Of the protracted wait for a decision, Mr Roberts said: “It’s criminal. There’s no other word for it. They’re taking so long to make a decision, the whole development is being held up.”
He added that it was a similar story with the proposed Nassau harbourfront boardwalk.
“We know how desperate the country is for something to happen downtown, and it won’t happen unless something makes sense,” Mr Roberts said. “The Prime Minister said he’s in favour of the boardwalk, but then nothing.”
A Downtown Nassau Partnership (DNP) executive yesterday told Tribune Business that proposals for the boardwalk called for structures that would exceed current height restrictions, with some developers seeking as much as seven storeys in height.

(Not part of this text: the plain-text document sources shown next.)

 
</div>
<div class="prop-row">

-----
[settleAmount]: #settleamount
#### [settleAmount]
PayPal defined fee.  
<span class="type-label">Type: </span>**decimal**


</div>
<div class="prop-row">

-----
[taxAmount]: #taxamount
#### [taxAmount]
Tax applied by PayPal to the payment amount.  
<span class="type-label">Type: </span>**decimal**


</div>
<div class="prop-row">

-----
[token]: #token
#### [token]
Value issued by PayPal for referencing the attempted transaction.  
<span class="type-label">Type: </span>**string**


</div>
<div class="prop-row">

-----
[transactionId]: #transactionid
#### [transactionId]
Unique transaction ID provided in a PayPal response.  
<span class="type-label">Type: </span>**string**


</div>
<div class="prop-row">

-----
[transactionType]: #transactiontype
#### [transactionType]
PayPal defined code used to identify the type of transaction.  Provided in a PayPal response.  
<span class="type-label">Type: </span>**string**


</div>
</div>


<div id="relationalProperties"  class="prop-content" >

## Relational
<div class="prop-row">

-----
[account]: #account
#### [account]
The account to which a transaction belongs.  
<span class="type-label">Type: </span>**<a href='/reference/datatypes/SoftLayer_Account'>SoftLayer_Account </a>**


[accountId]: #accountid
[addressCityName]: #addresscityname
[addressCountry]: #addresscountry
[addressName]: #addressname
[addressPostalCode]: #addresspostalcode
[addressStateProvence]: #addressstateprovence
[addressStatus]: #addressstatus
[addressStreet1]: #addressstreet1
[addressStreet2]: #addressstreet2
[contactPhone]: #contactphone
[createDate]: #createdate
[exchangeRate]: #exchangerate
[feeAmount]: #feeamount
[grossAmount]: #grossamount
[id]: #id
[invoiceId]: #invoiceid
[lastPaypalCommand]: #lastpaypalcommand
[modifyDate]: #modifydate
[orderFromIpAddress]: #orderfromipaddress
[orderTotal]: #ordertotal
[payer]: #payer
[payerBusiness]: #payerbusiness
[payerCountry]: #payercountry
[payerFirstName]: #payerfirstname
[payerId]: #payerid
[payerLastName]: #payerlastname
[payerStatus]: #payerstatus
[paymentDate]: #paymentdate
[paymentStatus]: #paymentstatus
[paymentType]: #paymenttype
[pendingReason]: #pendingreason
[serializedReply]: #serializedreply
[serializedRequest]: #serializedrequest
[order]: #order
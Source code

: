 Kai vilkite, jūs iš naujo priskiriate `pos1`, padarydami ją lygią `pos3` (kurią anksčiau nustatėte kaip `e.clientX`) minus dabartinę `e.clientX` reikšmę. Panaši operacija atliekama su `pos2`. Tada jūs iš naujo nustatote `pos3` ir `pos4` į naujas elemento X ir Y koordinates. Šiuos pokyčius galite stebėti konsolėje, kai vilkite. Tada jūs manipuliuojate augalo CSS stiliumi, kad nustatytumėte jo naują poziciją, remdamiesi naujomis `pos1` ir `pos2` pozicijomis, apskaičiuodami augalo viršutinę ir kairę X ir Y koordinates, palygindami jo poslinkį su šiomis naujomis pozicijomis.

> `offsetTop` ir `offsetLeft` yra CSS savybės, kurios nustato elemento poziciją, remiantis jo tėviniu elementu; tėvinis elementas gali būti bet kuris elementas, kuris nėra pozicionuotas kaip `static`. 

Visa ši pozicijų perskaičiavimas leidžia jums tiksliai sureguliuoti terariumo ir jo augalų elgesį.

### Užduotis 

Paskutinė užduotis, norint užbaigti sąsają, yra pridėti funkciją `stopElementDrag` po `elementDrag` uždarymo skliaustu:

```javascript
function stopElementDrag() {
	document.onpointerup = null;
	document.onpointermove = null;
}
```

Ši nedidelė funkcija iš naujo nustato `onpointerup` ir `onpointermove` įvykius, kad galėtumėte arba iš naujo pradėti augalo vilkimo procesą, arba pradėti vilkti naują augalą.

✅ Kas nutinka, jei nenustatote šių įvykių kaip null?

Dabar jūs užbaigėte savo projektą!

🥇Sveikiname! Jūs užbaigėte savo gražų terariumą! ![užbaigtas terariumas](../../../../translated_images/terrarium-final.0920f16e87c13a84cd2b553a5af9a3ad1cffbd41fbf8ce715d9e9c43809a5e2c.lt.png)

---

DNP project manager, Gevon Moss, said: “There are height restrictions. All of the stakeholders have been to the table and discussed what kind of concessions they want, and that will really help to active that particular area, inclusive of a boardwalk, which will showcase the harbour - a unique feature of downtown.
“Height restrictions are definitely one of the issues. Some proposals I have seen are higher than four storeys, and I think I saw one that was around seven. A boardwalk idea will allow traffic to move easily to all the amenities that are going to be built and attached to that boardwalk.”
Former Deputy Prime Minister Brent Symonette, in a recent Tribune Business interview, urged the Government to “stop buck passing” and decide final plans for Nassau’s harbour front boardwalk.
Mr Symonette told Tribune Business that harbourfront real estate owners had been waiting several months for the Christie administration to determine the way forward.
Recalling the last meeting with the Prime Minister, Mr Symonette said the Government wanted to hire another consultant, at a cost of $150,000-$170,000, to develop a purported ‘boardwalk masterplan’.
He said that the waterfront property owners rejected this, arguing that enough studies had been performed, and this would in effect be a ‘report to go over another report’.
Mr Symonette said his family and other property owners had provided the Government with various options for the boardwalk, which is supposed to run east from the British Colonial Hilton all the way to Potter’s Cay Dock.
They were now “waiting for answers” from the Government on what is supposed to be the next major project to spur downtown Nassau’s revitalisation, following the $2 million upgrade to Pompey Square.
And Mr Symonette warned that downtown Nassau’s major property owners, his family among them, would not invest in the redevelopment of their landholdings until the Government gave them “the rules of the game”.
Mr Symonette identified potential changes to height restrictions on downtown Nassau buildings as one key issue awaiting such a decision.
As recently reported by Tribune Business, China also has interest in downtown Nassau which goes far beyond the potential British Colonial Hilton purchase, having presented Prime Minister Perry Christie with a ‘Master Plan’ to redevelop Bay Street and surrounding areas.
Highly-placed sources confirmed to this newspaper that Chinese interests have developed their own EDAW-style comprehensive plan to revitalise the city of Nassau - involving their own real estate acquisitions and developments - and quietly presented this to the Government.
Tribune Business contacts close to the administration confirmed that talks between Chinese state-owned interests, likely China State Construction, and the Government have taken place, but the discussions are at an early stage and nothing has been agreed or decided.
Mr Moss yesterday told Tribune Business the DNP had yet to see the plans being proposed by the Chinese.
DNP managing director Ed Fields recently told Tribune Business that he would be “all for” development that would bring “jobs, life and the economic activity” to Bay Street, arguing that it was time to “step out of our self-imposed xenophobic space and get it done”.